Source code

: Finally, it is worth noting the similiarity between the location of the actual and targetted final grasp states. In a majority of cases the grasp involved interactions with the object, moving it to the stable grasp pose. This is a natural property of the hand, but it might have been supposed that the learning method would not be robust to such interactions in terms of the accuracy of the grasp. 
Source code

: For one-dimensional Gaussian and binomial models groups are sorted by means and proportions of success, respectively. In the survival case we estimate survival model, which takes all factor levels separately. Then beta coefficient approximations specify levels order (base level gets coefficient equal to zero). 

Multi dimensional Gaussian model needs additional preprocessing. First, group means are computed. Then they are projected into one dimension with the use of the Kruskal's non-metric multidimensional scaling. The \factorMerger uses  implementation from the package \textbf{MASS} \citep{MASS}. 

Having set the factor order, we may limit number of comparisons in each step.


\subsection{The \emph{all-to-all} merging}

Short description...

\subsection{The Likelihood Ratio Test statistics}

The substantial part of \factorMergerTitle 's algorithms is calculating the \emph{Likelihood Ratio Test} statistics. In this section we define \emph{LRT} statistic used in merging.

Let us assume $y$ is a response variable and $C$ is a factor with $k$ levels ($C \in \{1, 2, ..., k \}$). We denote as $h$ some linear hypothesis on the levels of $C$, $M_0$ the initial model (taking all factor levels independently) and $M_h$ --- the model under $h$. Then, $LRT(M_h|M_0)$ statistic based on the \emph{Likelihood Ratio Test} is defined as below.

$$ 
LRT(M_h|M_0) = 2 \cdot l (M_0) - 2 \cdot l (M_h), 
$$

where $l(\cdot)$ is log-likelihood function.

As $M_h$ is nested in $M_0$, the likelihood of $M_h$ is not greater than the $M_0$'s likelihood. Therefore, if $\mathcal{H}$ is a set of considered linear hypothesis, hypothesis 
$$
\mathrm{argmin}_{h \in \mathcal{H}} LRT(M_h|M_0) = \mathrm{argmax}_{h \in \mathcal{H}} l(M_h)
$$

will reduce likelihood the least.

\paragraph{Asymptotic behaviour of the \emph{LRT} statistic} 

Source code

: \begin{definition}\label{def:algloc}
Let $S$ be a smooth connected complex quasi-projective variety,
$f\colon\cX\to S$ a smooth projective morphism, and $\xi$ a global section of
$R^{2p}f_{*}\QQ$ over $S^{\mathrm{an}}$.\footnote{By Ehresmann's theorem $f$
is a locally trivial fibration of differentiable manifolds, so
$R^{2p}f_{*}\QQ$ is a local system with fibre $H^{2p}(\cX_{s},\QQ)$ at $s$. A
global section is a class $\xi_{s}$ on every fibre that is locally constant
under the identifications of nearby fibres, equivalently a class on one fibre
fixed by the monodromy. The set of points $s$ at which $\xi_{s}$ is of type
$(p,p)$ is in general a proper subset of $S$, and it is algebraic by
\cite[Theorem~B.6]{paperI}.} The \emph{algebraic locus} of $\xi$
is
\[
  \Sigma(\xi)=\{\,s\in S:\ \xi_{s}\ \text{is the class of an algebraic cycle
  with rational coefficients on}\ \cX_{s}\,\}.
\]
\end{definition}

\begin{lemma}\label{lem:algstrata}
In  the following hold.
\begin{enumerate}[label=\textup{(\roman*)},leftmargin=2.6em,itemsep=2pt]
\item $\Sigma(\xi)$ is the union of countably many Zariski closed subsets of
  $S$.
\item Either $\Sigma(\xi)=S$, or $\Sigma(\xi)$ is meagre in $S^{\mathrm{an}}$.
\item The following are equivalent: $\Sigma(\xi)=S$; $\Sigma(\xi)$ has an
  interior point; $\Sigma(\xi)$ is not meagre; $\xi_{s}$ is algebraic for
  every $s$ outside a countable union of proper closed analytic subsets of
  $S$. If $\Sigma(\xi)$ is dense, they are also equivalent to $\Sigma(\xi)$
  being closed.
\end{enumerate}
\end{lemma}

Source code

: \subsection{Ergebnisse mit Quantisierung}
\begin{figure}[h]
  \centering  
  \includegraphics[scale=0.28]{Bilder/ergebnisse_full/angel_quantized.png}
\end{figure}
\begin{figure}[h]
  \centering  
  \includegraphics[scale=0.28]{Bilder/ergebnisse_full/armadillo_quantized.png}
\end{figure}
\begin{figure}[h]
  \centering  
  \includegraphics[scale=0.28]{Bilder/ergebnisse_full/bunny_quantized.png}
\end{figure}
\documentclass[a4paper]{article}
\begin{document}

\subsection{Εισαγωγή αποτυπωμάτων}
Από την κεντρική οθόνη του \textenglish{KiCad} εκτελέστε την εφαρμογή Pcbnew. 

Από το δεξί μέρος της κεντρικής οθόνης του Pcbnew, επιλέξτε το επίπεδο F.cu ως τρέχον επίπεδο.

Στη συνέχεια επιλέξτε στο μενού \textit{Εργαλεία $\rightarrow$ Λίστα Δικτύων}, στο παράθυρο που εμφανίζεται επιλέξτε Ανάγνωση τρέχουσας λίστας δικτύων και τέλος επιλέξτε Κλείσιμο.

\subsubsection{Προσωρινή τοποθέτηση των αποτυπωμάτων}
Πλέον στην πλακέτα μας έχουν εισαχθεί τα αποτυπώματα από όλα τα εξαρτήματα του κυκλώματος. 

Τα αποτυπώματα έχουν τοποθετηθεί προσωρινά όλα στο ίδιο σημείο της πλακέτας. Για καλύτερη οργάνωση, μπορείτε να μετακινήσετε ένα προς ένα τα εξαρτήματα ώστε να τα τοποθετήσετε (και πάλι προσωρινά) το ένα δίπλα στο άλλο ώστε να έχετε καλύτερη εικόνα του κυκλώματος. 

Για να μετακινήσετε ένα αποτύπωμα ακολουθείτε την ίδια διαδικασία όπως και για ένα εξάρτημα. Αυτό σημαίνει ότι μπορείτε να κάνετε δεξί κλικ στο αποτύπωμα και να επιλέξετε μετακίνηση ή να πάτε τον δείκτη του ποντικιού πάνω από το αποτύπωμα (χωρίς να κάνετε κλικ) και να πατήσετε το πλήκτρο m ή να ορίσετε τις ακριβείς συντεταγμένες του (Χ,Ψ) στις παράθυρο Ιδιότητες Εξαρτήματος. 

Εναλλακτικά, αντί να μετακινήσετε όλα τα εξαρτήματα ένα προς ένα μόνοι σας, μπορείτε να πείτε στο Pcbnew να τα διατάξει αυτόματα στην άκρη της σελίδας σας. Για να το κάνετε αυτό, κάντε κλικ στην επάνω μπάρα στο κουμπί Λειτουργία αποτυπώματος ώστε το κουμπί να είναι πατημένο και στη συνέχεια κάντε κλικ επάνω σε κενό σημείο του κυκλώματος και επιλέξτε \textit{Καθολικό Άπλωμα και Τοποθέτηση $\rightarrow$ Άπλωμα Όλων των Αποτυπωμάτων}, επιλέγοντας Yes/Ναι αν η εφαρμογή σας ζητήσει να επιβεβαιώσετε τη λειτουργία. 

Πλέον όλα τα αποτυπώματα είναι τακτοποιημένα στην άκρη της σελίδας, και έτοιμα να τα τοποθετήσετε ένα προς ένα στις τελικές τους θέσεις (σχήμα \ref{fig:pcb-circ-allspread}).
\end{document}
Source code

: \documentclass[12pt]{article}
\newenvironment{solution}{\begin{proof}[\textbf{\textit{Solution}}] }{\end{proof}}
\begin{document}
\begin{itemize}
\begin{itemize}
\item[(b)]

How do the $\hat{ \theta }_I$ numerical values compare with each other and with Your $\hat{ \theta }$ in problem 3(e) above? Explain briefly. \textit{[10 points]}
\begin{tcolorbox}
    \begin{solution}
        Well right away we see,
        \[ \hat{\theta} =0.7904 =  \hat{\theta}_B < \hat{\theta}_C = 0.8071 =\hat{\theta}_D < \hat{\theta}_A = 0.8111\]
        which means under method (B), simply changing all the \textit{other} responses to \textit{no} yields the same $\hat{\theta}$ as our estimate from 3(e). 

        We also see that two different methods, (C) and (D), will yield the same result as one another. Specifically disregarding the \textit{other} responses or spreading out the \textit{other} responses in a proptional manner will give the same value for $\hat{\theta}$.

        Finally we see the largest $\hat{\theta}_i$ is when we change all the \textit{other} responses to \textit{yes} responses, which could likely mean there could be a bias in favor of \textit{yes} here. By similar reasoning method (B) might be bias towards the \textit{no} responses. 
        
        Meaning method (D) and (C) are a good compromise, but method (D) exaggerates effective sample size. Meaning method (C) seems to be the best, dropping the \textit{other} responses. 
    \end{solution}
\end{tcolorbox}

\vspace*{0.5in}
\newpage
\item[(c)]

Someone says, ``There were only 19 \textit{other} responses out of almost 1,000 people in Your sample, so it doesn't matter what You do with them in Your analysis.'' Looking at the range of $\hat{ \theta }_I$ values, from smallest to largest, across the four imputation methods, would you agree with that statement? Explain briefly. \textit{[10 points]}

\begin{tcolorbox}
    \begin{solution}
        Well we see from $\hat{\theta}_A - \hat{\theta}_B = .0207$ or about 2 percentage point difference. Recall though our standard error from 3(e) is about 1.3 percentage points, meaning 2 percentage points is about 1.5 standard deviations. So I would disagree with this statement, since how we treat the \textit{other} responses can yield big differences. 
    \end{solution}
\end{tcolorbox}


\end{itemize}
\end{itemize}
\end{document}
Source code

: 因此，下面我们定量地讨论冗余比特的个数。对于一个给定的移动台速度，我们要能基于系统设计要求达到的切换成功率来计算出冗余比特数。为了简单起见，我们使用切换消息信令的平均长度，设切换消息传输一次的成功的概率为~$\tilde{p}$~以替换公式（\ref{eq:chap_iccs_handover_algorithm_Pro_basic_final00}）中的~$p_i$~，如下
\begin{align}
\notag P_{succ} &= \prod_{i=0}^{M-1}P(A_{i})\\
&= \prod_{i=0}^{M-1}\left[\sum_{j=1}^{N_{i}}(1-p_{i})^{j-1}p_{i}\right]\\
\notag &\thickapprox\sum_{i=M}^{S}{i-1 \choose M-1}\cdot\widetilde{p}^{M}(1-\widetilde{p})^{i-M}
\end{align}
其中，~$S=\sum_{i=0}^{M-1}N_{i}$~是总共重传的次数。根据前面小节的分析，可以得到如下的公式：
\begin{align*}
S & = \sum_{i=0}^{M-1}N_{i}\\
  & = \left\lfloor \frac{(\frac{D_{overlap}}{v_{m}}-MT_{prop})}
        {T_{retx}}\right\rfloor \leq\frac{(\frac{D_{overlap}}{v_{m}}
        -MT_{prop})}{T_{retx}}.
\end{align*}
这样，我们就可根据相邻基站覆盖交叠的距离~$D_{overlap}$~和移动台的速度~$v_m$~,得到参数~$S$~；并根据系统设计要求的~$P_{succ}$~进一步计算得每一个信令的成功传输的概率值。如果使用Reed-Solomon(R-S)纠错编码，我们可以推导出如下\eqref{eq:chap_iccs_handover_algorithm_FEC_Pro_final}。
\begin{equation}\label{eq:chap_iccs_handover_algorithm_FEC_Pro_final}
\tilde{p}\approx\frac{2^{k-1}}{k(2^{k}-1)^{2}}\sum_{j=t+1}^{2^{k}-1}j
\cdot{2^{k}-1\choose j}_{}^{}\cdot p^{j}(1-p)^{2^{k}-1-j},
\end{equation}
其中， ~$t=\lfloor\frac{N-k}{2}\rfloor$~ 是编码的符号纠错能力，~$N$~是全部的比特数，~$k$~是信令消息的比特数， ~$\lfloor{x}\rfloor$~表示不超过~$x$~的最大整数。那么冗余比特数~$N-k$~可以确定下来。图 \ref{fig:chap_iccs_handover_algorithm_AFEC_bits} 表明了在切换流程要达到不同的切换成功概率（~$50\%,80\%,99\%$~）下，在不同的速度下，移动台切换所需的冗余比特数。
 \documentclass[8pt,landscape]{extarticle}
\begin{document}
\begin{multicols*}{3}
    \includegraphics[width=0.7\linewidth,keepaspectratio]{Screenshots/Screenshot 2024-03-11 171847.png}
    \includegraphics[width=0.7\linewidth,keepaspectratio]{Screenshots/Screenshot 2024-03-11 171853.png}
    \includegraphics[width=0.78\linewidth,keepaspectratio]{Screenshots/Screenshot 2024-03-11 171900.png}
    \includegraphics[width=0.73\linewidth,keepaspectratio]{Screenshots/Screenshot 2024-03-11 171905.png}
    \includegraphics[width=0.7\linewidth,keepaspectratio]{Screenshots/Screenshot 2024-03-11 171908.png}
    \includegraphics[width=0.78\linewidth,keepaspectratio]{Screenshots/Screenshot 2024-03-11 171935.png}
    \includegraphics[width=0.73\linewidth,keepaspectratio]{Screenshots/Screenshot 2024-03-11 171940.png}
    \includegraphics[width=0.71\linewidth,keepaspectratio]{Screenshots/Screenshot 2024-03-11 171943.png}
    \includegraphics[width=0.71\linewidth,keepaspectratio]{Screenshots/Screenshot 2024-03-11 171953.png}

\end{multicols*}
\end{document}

=== Exercise goal ===
Looking at the entries above, can you reproduce exactly the lines from the one that holds "of the grasp." through the one that holds "equal to zero).", and only those?

=== Solved exercise ===
: Finally, it is worth noting the similiarity between the location of the actual and targetted final grasp states. In a majority of cases the grasp involved interactions with the object, moving it to the stable grasp pose. This is a natural property of the hand, but it might have been supposed that the learning method would not be robust to such interactions in terms of the accuracy of the grasp. 
Source code

: For one-dimensional Gaussian and binomial models groups are sorted by means and proportions of success, respectively. In the survival case we estimate survival model, which takes all factor levels separately. Then beta coefficient approximations specify levels order (base level gets coefficient equal to zero). 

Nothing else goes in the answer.